### Activity
Starting at the line with "- Update packages", repeat every line exactly until the records end, including the last one.

Stored data:

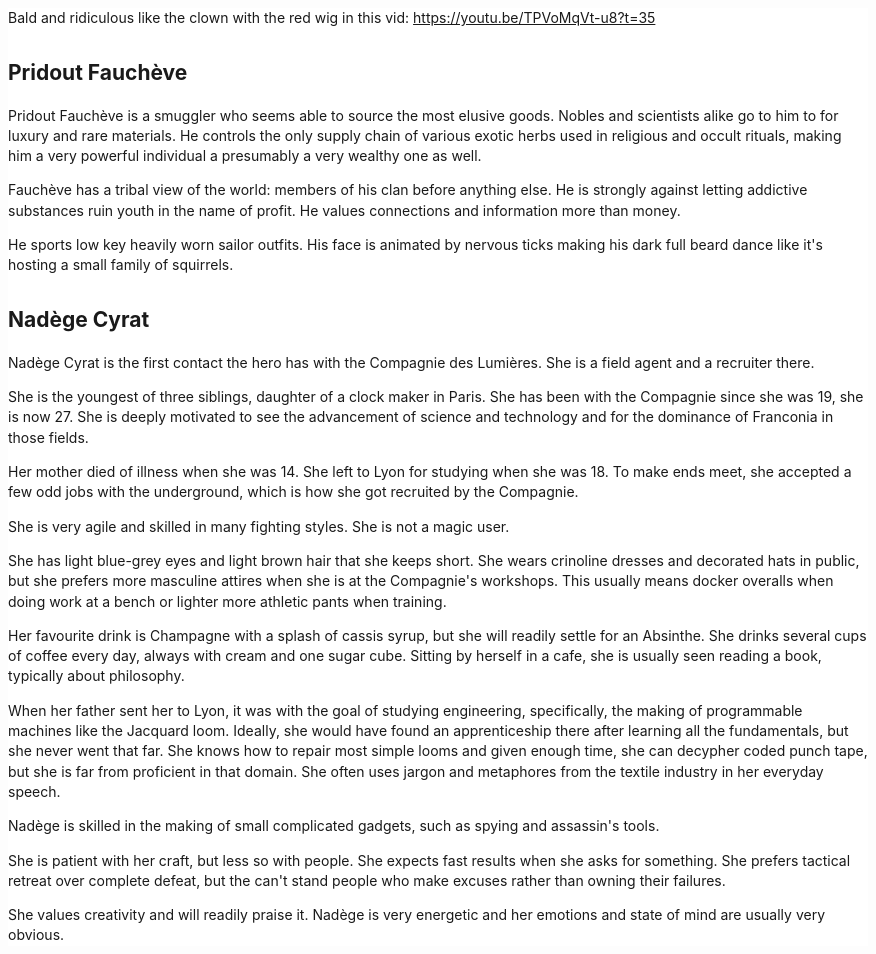 Bald and ridiculous like the clown with the red wig in this vid:
https://youtu.be/TPVoMqVt-u8?t=35


## Pridout Fauchève
Pridout Fauchève is a smuggler who seems able to source the most elusive goods. Nobles and scientists alike go to him to for luxury and rare materials. He controls the only supply chain of various exotic herbs used in religious and occult rituals, making him a very powerful individual a presumably a very wealthy one as well.

Fauchève has a tribal view of the world: members of his clan before anything else. He is strongly against letting addictive substances ruin youth in the name of profit. He values connections and information more than money.

He sports low key heavily worn sailor outfits. His face is animated by nervous ticks making his dark full beard dance like it's hosting a small family of squirrels. 


## Nadège Cyrat
Nadège Cyrat is the first contact the hero has with the Compagnie des Lumières. She is a field agent and a recruiter there.

She is the youngest of three siblings, daughter of a clock maker in Paris. She has been with the Compagnie since she was 19, she is now 27. She is deeply motivated to see the advancement of science and technology and for the dominance of Franconia in those fields.

Her mother died of illness when she was 14. She left to Lyon for studying when she was 18. To make ends meet, she accepted a few odd jobs with the underground, which is how she got recruited by the Compagnie.

She is very agile and skilled in many fighting styles. She is not a magic user.

She has light blue-grey eyes and light brown hair that she keeps short. She wears crinoline dresses and decorated hats in public, but she prefers more masculine attires when she is at the Compagnie's workshops. This usually means docker overalls when doing work at a bench or lighter more athletic pants when training. 

Her favourite drink is Champagne with a splash of cassis syrup, but she will readily settle for an Absinthe. She drinks several cups of coffee every day, always with cream and one sugar cube. Sitting by herself in a cafe, she is usually seen reading a book, typically about philosophy. 

When her father sent her to Lyon, it was with the goal of studying engineering, specifically, the making of programmable machines like the Jacquard loom. Ideally, she would have found an apprenticeship there after learning all the fundamentals, but she never went that far. She knows how to repair most simple looms and given enough time, she can decypher coded punch tape, but she is far from proficient in that domain. She often uses jargon and metaphores from the textile industry in her everyday speech.

Nadège is skilled in the making of small complicated gadgets, such as spying and assassin's tools.

She is patient with her craft, but less so with people. She expects fast results when she asks for something. She prefers tactical retreat over complete defeat, but the can't stand people who make excuses rather than owning their failures.

She values creativity and will readily praise it.  Nadège is very energetic and her emotions and state of mind are usually very obvious.
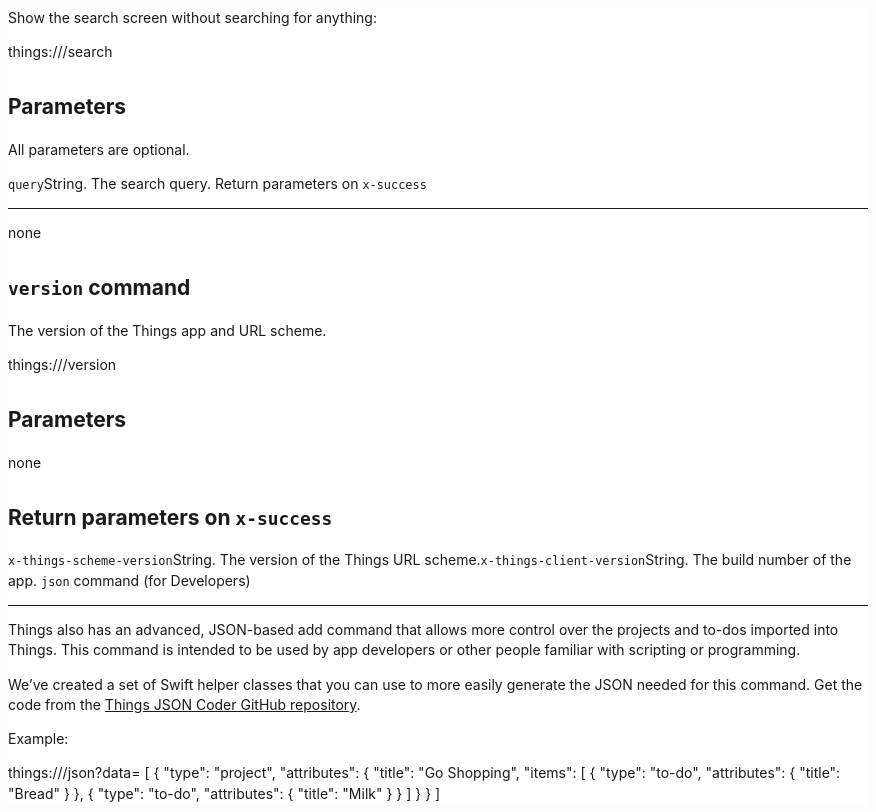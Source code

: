 Show the search screen without searching for anything:

things:///search

## Parameters

All parameters are optional.

`query`String. The search query.
Return parameters on `x-success`

---

none

## `version` command

The version of the Things app and URL scheme.

things:///version

## Parameters

none

## Return parameters on `x-success`

`x-things-scheme-version`String. The version of the Things URL scheme.`x-things-client-version`String. The build number of the app.
`json` command (for Developers)

---

Things also has an advanced, JSON-based add command that allows more control over the projects and to-dos imported into Things. This command is intended to be used by app developers or other people familiar with scripting or programming.

We’ve created a set of Swift helper classes that you can use to more easily generate the JSON needed for this command. Get the code from the [Things JSON Coder GitHub repository](https://github.com/culturedcode/ThingsJSONCoder).

Example:

things:///json?data=
[
{
"type": "project",
"attributes": {
"title": "Go Shopping",
"items": [
{
"type": "to-do",
"attributes": {
"title": "Bread"
}
},
{
"type": "to-do",
"attributes": {
"title": "Milk"
}
}
]
}
}
]
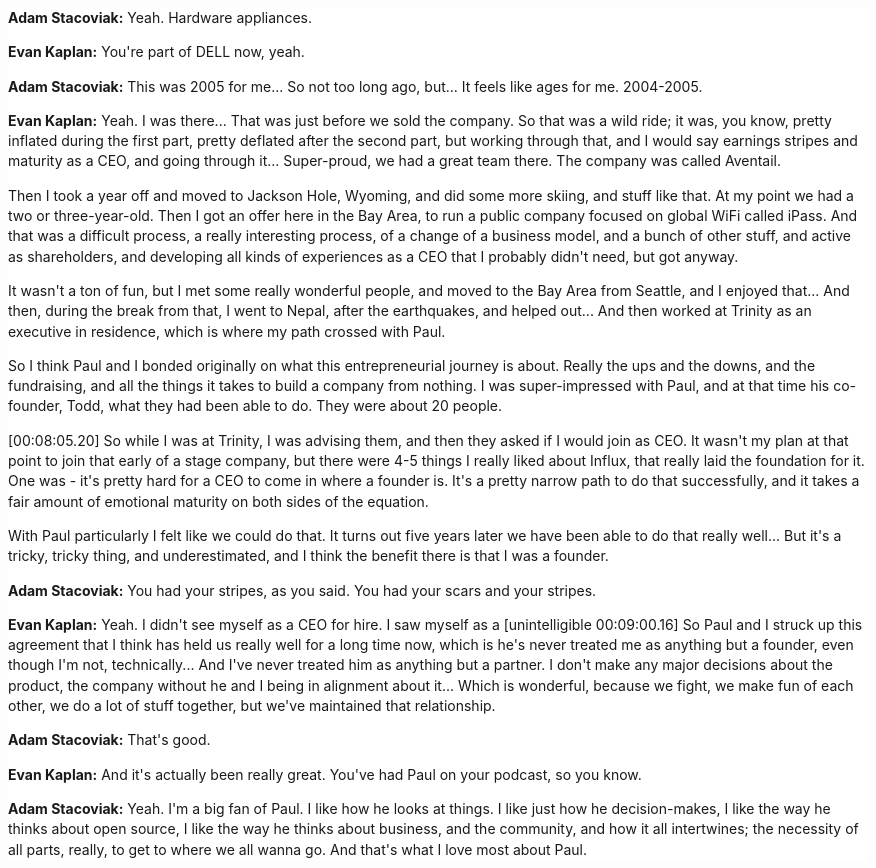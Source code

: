 **Adam Stacoviak:** Yeah. Hardware appliances.

**Evan Kaplan:** You're part of DELL now, yeah.

**Adam Stacoviak:** This was 2005 for me... So not too long ago, but... It feels like ages for me. 2004-2005.

**Evan Kaplan:** Yeah. I was there... That was just before we sold the company. So that was a wild ride; it was, you know, pretty inflated during the first part, pretty deflated after the second part, but working through that, and I would say earnings stripes and maturity as a CEO, and going through it... Super-proud, we had a great team there. The company was called Aventail.

Then I took a year off and moved to Jackson Hole, Wyoming, and did some more skiing, and stuff like that. At my point we had a two or three-year-old. Then I got an offer here in the Bay Area, to run a public company focused on global WiFi called iPass. And that was a difficult process, a really interesting process, of a change of a business model, and a bunch of other stuff, and active as shareholders, and developing all kinds of experiences as a CEO that I probably didn't need, but got anyway.

It wasn't a ton of fun, but I met some really wonderful people, and moved to the Bay Area from Seattle, and I enjoyed that... And then, during the break from that, I went to Nepal, after the earthquakes, and helped out... And then worked at Trinity as an executive in residence, which is where my path crossed with Paul.

So I think Paul and I bonded originally on what this entrepreneurial journey is about. Really the ups and the downs, and the fundraising, and all the things it takes to build a company from nothing. I was super-impressed with Paul, and at that time his co-founder, Todd, what they had been able to do. They were about 20 people.

\[00:08:05.20\] So while I was at Trinity, I was advising them, and then they asked if I would join as CEO. It wasn't my plan at that point to join that early of a stage company, but there were 4-5 things I really liked about Influx, that really laid the foundation for it. One was - it's pretty hard for a CEO to come in where a founder is. It's a pretty narrow path to do that successfully, and it takes a fair amount of emotional maturity on both sides of the equation.

With Paul particularly I felt like we could do that. It turns out five years later we have been able to do that really well... But it's a tricky, tricky thing, and underestimated, and I think the benefit there is that I was a founder.

**Adam Stacoviak:** You had your stripes, as you said. You had your scars and your stripes.

**Evan Kaplan:** Yeah. I didn't see myself as a CEO for hire. I saw myself as a \[unintelligible 00:09:00.16\] So Paul and I struck up this agreement that I think has held us really well for a long time now, which is he's never treated me as anything but a founder, even though I'm not, technically... And I've never treated him as anything but a partner. I don't make any major decisions about the product, the company without he and I being in alignment about it... Which is wonderful, because we fight, we make fun of each other, we do a lot of stuff together, but we've maintained that relationship.

**Adam Stacoviak:** That's good.

**Evan Kaplan:** And it's actually been really great. You've had Paul on your podcast, so you know.

**Adam Stacoviak:** Yeah. I'm a big fan of Paul. I like how he looks at things. I like just how he decision-makes, I like the way he thinks about open source, I like the way he thinks about business, and the community, and how it all intertwines; the necessity of all parts, really, to get to where we all wanna go. And that's what I love most about Paul.
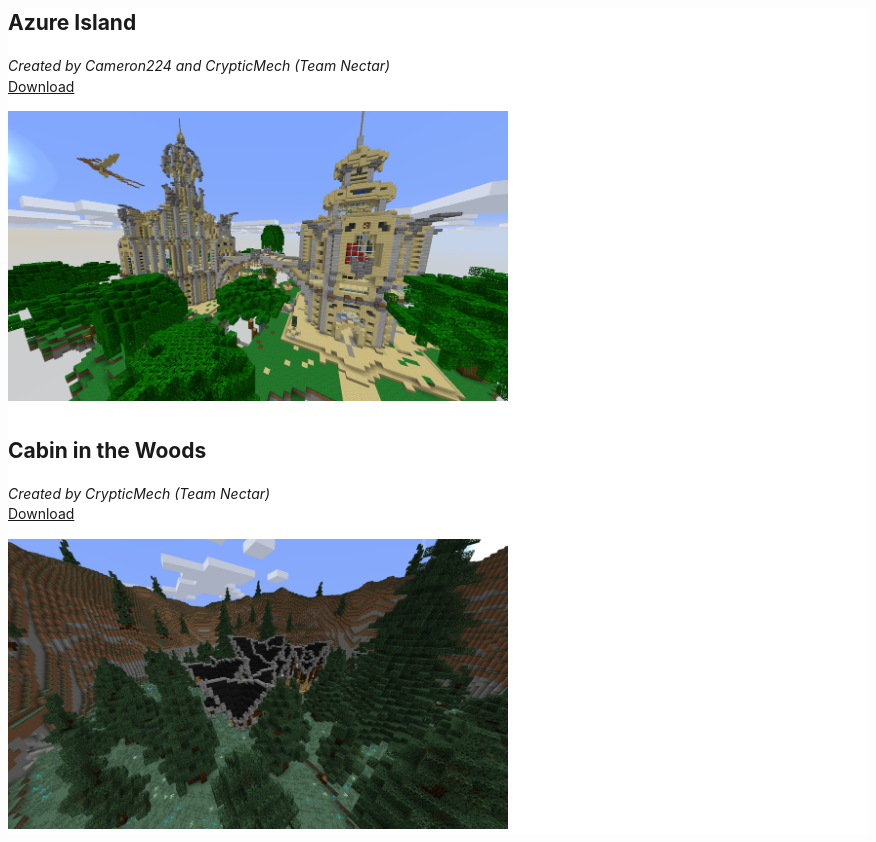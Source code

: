 ## Azure Island
*Created by Cameron224 and CrypticMech (Team Nectar)*<br>
[Download](https://github.com/Nixinova/HiveMC/releases/tag/azure-island)

<img src="azure-island/screenshot.png" width="500px">

## Cabin in the Woods
*Created by CrypticMech (Team Nectar)*<br>
[Download](https://github.com/Nixinova/HiveMC/releases/tag/cabin-in-the-woods)

<img src="cabin-in-the-woods/screenshot.png" width="500px">
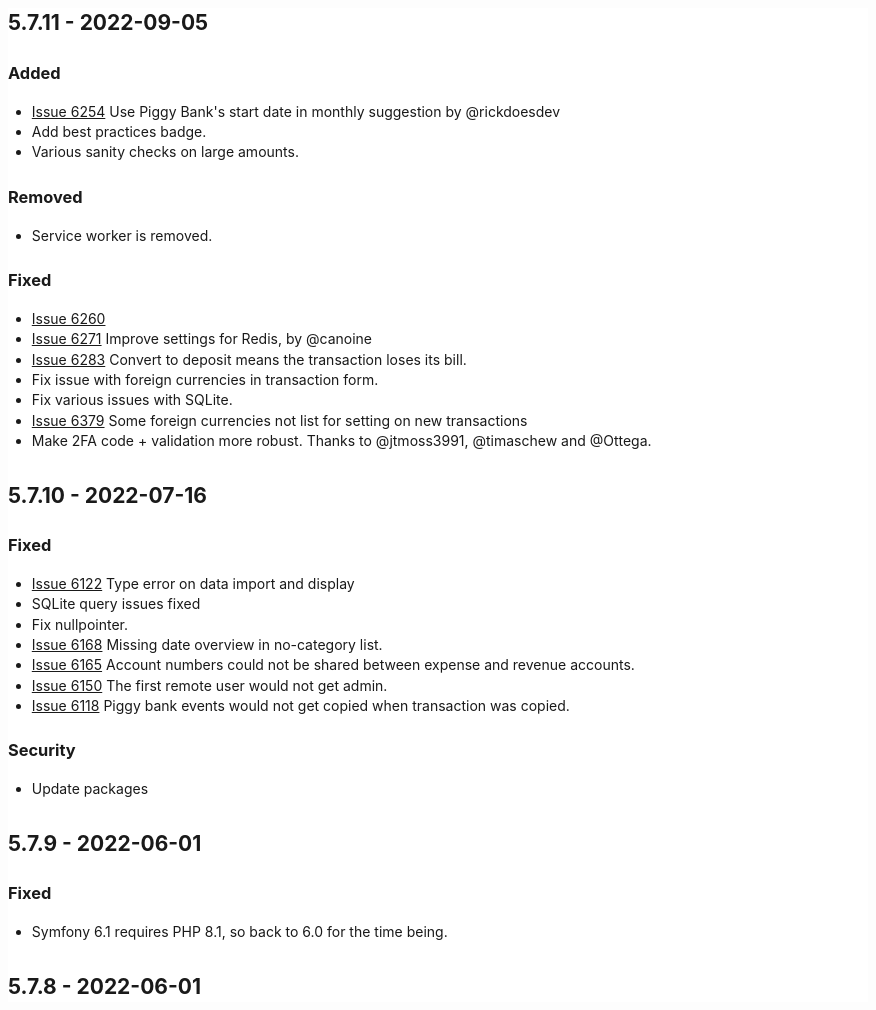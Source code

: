 ## 5.7.11 - 2022-09-05

### Added
- [Issue 6254](https://github.com/firefly-iii/firefly-iii/issues/6254) Use Piggy Bank's start date in monthly suggestion by @rickdoesdev
- Add best practices badge.
- Various sanity checks on large amounts.

### Removed
- Service worker is removed.

### Fixed
- [Issue 6260](https://github.com/firefly-iii/firefly-iii/issues/6260)
- [Issue 6271](https://github.com/firefly-iii/firefly-iii/issues/6271) Improve settings for Redis, by @canoine
- [Issue 6283](https://github.com/firefly-iii/firefly-iii/issues/6283) Convert to deposit means the transaction loses its bill.
- Fix issue with foreign currencies in transaction form.
- Fix various issues with SQLite.
- [Issue 6379](https://github.com/firefly-iii/firefly-iii/issues/6379) Some foreign currencies not list for setting on new transactions
- Make 2FA code + validation more robust. Thanks to @jtmoss3991, @timaschew and @Ottega.

## 5.7.10 - 2022-07-16

### Fixed
- [Issue 6122](https://github.com/firefly-iii/firefly-iii/issues/6122) Type error on data import and display
- SQLite query issues fixed
- Fix nullpointer.
- [Issue 6168](https://github.com/firefly-iii/firefly-iii/issues/6168) Missing date overview in no-category list.
- [Issue 6165](https://github.com/firefly-iii/firefly-iii/issues/6165) Account numbers could not be shared between expense and revenue accounts.
- [Issue 6150](https://github.com/firefly-iii/firefly-iii/issues/6150) The first remote user would not get admin.
- [Issue 6118](https://github.com/firefly-iii/firefly-iii/issues/6118) Piggy bank events would not get copied when transaction was copied.  

### Security
- Update packages

## 5.7.9 - 2022-06-01

### Fixed
- Symfony 6.1 requires PHP 8.1, so back to 6.0 for the time being.

## 5.7.8 - 2022-06-01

### Response area
- Update packages

## 5.7.9 - 2022-06-01

### Fixed
- Symfony 6.1 requires PHP 8.1, so back to 6.0 for the time being.

## 5.7.8 - 2022-06-01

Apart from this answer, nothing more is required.